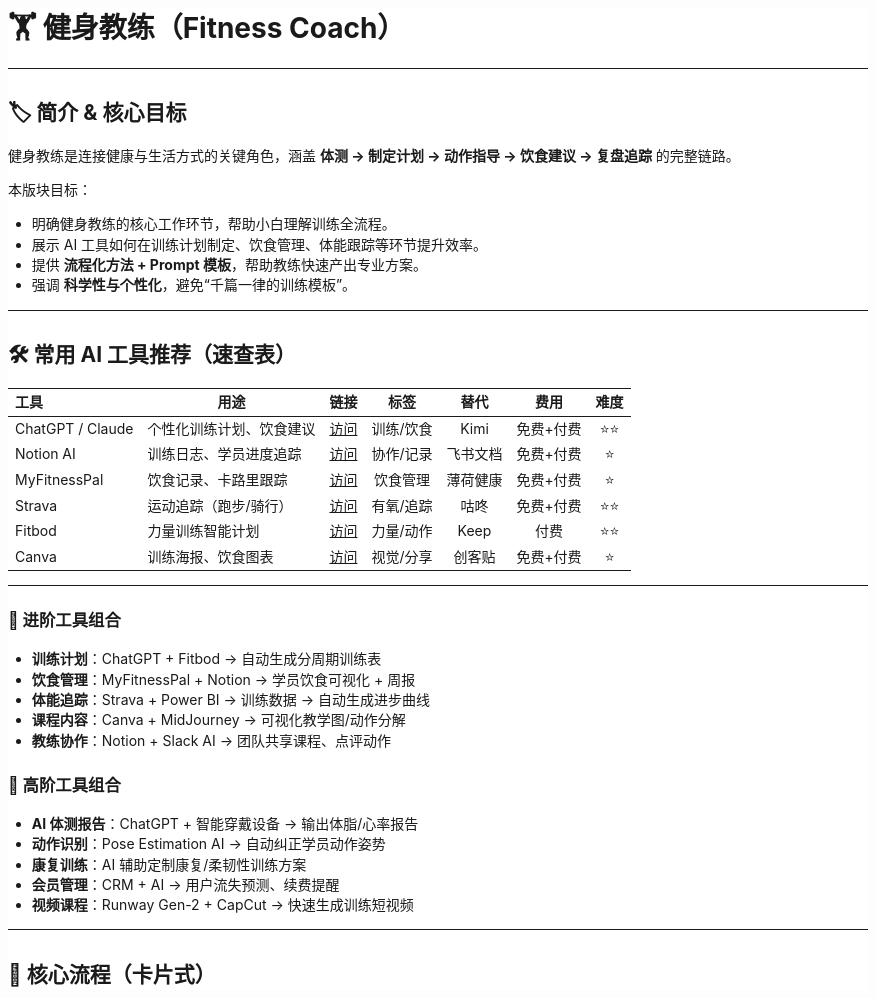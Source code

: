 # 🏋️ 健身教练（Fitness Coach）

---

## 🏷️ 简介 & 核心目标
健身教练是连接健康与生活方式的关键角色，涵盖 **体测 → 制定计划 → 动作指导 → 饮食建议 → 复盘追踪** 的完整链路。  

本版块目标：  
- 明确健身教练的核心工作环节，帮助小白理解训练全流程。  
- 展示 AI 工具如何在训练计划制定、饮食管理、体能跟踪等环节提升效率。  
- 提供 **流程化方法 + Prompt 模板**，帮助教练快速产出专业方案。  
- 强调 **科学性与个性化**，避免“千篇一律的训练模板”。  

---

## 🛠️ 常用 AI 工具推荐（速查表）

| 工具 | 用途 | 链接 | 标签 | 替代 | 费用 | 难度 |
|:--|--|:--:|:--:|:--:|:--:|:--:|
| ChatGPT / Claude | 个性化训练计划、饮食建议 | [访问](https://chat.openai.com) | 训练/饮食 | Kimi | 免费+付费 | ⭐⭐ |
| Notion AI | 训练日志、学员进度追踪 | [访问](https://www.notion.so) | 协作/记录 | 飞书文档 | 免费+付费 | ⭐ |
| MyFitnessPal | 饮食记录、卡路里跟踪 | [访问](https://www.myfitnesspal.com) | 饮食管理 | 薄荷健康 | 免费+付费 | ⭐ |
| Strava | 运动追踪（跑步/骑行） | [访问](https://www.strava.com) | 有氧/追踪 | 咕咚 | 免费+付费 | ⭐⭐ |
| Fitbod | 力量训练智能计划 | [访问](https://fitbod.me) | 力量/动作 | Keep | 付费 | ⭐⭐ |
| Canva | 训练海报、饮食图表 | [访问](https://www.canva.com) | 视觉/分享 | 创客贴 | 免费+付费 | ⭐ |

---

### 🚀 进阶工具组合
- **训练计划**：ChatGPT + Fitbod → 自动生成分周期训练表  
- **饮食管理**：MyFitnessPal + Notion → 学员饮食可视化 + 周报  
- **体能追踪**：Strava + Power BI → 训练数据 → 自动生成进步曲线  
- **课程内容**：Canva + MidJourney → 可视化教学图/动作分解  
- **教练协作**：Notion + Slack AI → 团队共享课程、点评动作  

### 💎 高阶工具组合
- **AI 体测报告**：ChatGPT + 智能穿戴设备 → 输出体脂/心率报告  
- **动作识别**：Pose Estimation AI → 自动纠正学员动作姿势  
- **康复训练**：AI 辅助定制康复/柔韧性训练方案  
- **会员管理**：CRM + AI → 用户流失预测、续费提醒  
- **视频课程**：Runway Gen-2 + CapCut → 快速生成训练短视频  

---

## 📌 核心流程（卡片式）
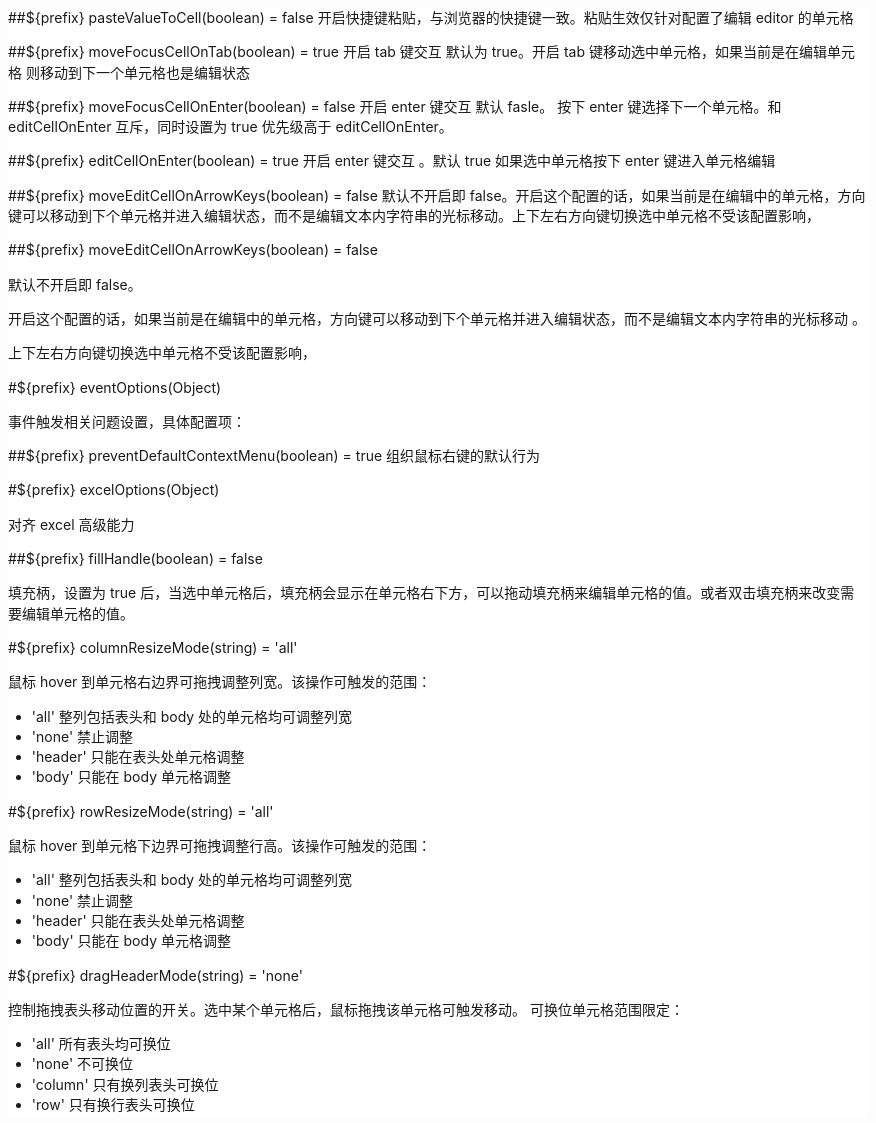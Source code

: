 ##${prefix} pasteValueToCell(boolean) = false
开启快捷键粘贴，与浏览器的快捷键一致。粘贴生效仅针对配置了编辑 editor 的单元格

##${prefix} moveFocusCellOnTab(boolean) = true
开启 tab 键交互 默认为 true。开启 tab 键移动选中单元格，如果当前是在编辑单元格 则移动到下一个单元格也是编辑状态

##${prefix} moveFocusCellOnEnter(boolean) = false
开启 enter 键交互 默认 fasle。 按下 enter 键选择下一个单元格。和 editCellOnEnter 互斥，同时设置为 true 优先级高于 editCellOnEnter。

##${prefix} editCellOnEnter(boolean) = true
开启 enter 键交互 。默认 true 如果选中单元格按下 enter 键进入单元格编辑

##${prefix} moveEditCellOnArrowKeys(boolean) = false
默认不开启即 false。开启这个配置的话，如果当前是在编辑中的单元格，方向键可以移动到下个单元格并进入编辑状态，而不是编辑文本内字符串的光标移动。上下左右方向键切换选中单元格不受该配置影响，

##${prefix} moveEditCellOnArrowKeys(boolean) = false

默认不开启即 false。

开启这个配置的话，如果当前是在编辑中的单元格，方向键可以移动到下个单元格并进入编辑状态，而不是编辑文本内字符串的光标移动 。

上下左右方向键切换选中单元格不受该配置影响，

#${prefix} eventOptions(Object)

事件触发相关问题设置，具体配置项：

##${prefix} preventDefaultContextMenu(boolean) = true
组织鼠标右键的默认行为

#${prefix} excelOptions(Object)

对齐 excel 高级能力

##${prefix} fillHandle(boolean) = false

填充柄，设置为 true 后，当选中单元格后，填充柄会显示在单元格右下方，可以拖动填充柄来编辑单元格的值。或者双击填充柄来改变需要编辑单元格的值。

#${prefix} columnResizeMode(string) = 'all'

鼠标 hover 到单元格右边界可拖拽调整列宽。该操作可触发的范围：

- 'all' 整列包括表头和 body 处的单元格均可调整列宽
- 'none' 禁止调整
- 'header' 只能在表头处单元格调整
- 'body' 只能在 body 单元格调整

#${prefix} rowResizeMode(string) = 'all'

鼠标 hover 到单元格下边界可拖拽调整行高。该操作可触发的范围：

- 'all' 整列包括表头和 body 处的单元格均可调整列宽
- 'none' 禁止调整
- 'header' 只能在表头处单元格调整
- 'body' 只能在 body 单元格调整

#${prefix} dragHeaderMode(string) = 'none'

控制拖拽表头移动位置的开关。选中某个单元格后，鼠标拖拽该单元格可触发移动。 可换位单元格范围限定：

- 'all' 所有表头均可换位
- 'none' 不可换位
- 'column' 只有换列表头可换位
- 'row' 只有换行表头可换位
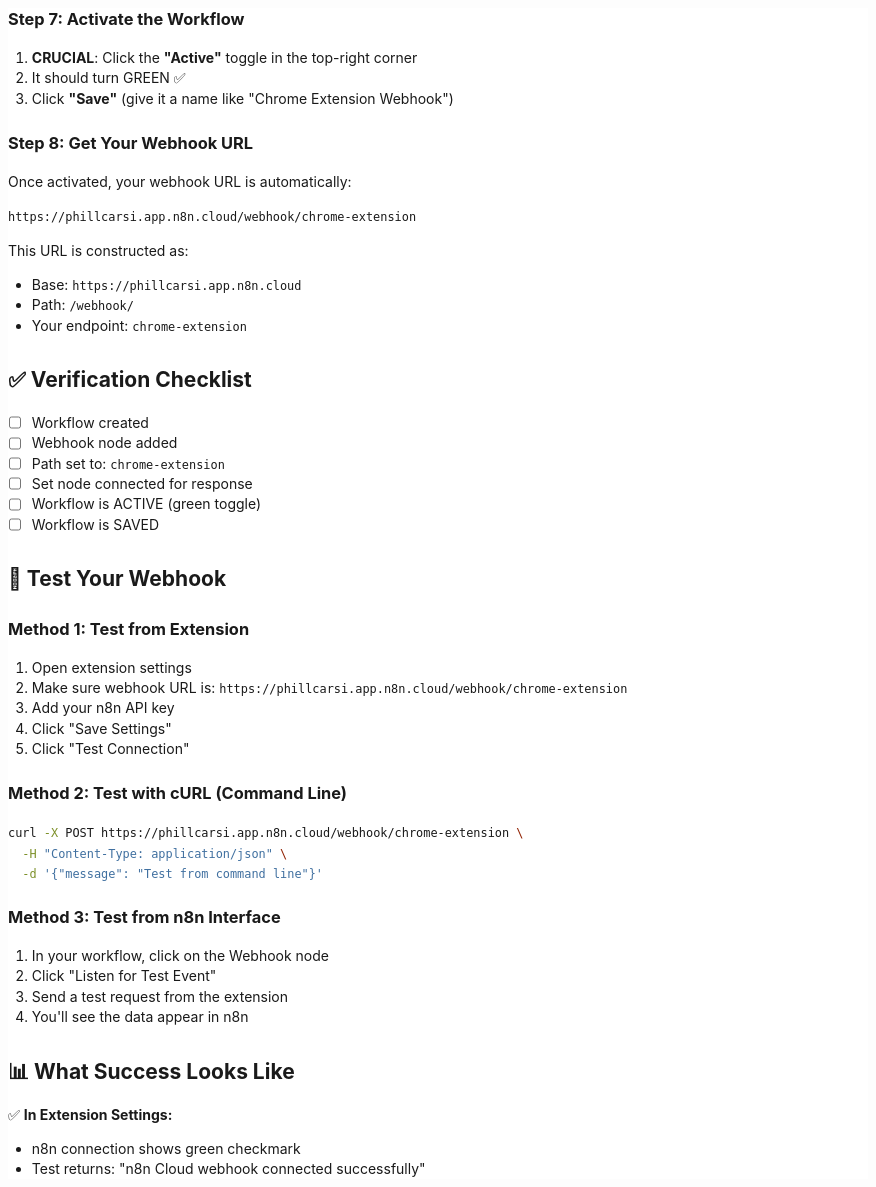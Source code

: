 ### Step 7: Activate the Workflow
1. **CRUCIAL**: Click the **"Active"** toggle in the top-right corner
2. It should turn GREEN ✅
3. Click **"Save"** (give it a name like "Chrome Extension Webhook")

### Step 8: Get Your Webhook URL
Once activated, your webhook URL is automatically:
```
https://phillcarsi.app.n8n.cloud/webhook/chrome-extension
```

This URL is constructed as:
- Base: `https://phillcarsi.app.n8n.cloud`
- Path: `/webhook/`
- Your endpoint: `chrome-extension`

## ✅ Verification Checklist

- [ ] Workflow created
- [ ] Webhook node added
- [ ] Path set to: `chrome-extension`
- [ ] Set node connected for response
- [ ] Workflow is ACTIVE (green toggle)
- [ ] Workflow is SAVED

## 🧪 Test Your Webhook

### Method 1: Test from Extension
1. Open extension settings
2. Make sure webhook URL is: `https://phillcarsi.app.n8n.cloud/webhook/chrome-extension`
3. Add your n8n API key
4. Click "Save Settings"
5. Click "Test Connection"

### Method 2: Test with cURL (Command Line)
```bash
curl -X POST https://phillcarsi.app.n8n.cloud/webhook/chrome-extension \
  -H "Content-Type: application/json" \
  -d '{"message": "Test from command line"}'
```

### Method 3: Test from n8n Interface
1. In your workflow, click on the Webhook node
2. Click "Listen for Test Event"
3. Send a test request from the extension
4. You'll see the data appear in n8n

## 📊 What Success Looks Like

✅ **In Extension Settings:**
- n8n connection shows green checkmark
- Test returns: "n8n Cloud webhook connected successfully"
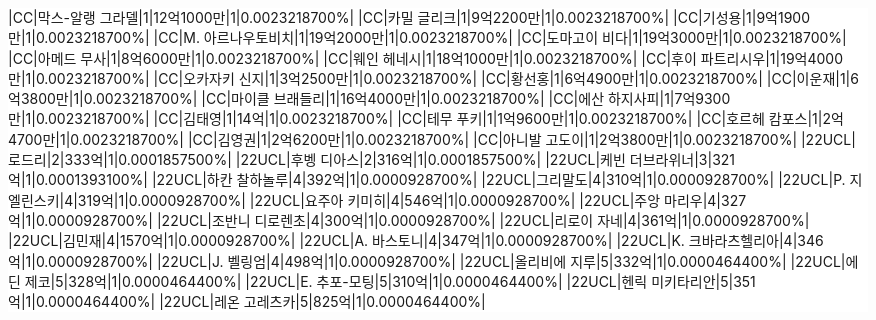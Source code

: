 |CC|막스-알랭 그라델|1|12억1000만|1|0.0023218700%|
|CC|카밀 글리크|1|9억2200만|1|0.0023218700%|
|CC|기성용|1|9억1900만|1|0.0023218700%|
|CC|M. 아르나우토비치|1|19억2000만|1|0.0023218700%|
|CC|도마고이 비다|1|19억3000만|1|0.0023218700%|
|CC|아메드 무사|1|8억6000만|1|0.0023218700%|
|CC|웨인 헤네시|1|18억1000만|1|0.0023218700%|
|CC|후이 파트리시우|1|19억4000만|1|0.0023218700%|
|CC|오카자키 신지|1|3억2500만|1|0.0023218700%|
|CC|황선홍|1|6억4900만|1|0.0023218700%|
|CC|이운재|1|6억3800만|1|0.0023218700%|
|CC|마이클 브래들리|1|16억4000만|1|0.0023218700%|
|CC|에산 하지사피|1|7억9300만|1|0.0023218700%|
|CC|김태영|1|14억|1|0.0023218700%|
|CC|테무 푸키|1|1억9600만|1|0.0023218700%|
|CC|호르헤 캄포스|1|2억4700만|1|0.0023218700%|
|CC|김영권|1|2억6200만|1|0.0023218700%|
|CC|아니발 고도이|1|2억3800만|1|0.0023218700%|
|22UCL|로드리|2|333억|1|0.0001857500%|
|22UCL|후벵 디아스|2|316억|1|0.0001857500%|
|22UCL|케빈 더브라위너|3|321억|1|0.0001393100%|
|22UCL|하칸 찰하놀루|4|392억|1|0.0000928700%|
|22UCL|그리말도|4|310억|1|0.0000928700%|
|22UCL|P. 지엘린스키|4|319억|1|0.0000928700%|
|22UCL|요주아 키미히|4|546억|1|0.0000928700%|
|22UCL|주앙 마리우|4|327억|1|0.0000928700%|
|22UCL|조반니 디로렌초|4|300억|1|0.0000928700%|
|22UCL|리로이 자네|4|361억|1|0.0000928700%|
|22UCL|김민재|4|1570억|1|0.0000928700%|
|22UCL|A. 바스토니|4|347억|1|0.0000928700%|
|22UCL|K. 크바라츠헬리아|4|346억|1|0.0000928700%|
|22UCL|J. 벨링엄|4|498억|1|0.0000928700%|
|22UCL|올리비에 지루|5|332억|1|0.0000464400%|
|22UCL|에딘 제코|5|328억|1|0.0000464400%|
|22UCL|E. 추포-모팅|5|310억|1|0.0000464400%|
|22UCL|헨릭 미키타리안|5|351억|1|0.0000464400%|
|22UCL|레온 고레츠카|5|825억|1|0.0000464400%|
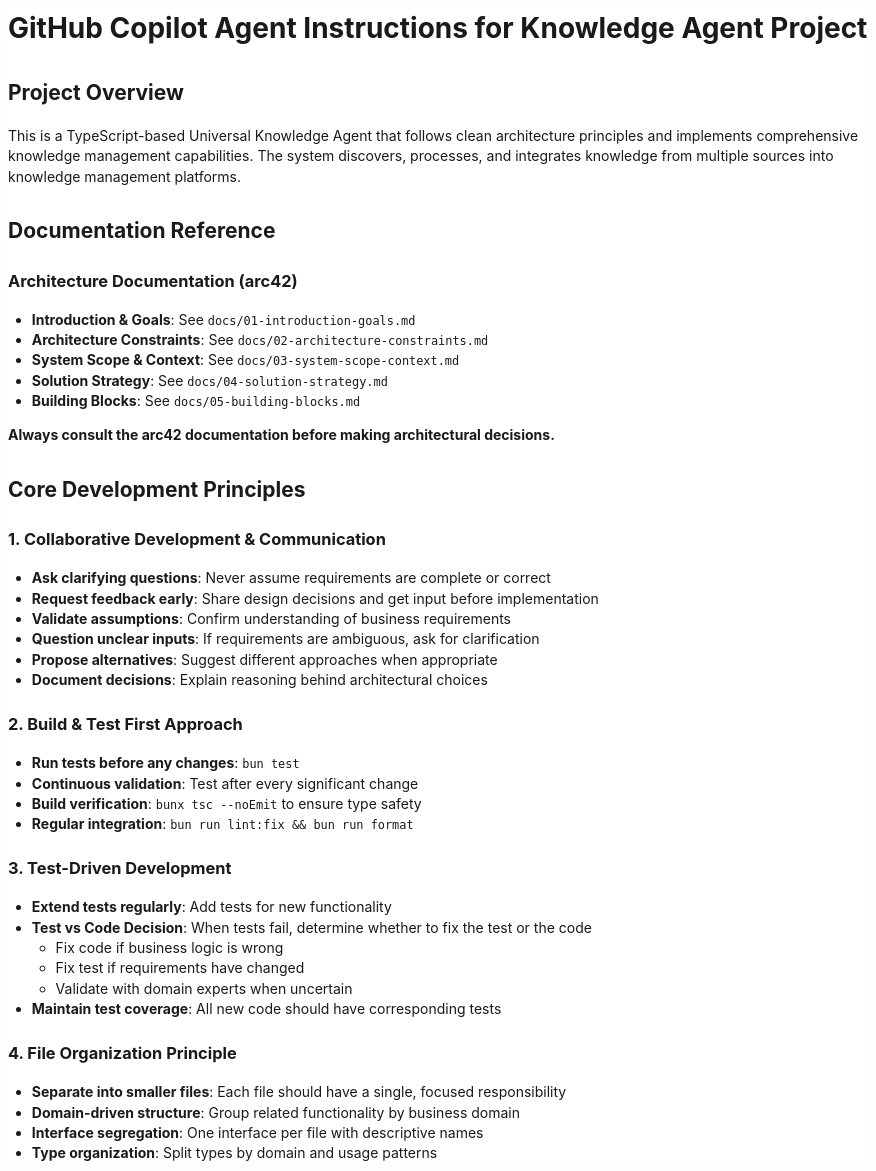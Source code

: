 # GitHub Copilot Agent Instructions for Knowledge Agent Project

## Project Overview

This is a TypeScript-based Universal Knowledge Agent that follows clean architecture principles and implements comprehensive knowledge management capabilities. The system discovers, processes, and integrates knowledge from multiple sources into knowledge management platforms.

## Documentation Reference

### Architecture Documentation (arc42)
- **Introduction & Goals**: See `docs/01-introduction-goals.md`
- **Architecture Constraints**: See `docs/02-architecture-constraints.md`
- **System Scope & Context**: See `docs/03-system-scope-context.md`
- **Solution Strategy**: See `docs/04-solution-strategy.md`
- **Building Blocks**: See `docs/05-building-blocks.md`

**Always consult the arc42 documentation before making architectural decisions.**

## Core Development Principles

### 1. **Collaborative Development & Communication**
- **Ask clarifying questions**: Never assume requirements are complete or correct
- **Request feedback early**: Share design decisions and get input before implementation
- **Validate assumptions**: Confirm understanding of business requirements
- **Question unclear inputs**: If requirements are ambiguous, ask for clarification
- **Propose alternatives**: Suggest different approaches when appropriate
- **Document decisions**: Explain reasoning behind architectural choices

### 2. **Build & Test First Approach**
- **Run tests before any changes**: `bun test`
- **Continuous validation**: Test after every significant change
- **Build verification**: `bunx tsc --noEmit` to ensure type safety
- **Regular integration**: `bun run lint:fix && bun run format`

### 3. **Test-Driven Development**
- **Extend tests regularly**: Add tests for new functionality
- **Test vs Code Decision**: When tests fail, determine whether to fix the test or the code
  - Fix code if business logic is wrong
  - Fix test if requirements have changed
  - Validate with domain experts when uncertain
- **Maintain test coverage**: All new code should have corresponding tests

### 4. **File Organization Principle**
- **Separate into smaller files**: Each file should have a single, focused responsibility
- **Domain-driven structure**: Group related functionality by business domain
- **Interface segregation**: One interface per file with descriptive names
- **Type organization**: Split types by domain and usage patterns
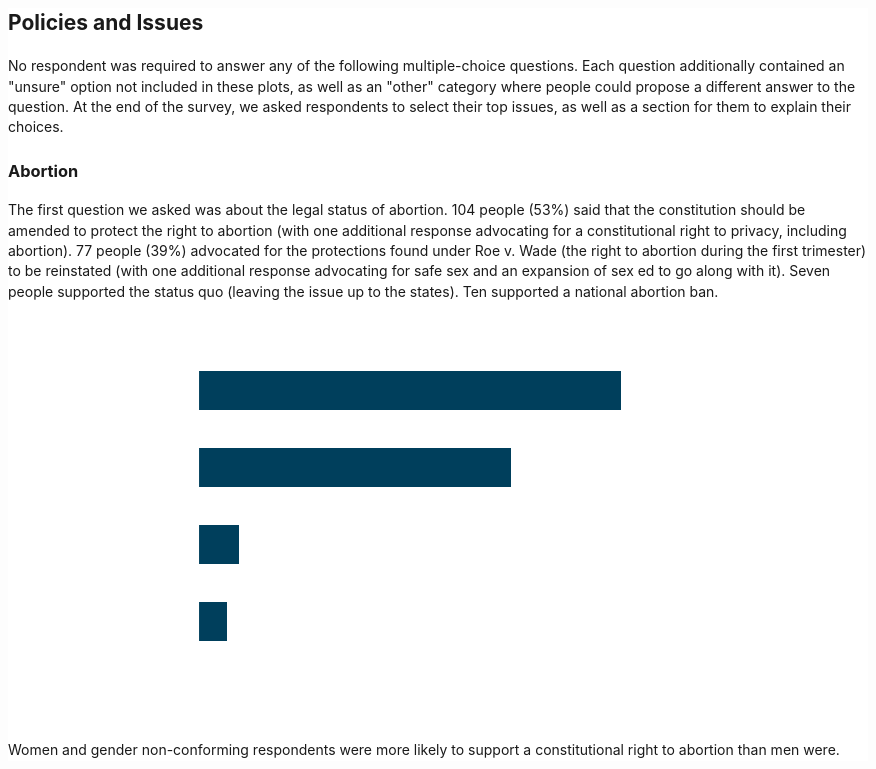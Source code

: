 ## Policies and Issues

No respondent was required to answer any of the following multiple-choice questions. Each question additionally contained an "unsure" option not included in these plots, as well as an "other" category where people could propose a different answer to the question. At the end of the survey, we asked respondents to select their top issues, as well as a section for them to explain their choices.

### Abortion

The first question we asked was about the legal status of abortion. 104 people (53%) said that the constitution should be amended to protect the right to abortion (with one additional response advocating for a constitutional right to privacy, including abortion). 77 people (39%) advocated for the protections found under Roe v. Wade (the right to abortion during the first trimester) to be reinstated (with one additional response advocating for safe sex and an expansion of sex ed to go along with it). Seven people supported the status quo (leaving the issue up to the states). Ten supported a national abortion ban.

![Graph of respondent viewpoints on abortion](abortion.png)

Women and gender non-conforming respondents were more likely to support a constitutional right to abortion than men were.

• • • • • • •

Only lines holding the word "饮食建议" are wanted, so copy each of them from the records above.

健身教练是连接健康与生活方式的关键角色，涵盖 **体测 → 制定计划 → 动作指导 → 饮食建议 → 复盘追踪** 的完整链路。  
| ChatGPT / Claude | 个性化训练计划、饮食建议 | [访问](https://chat.openai.com) | 训练/饮食 | Kimi | 免费+付费 | ⭐⭐ |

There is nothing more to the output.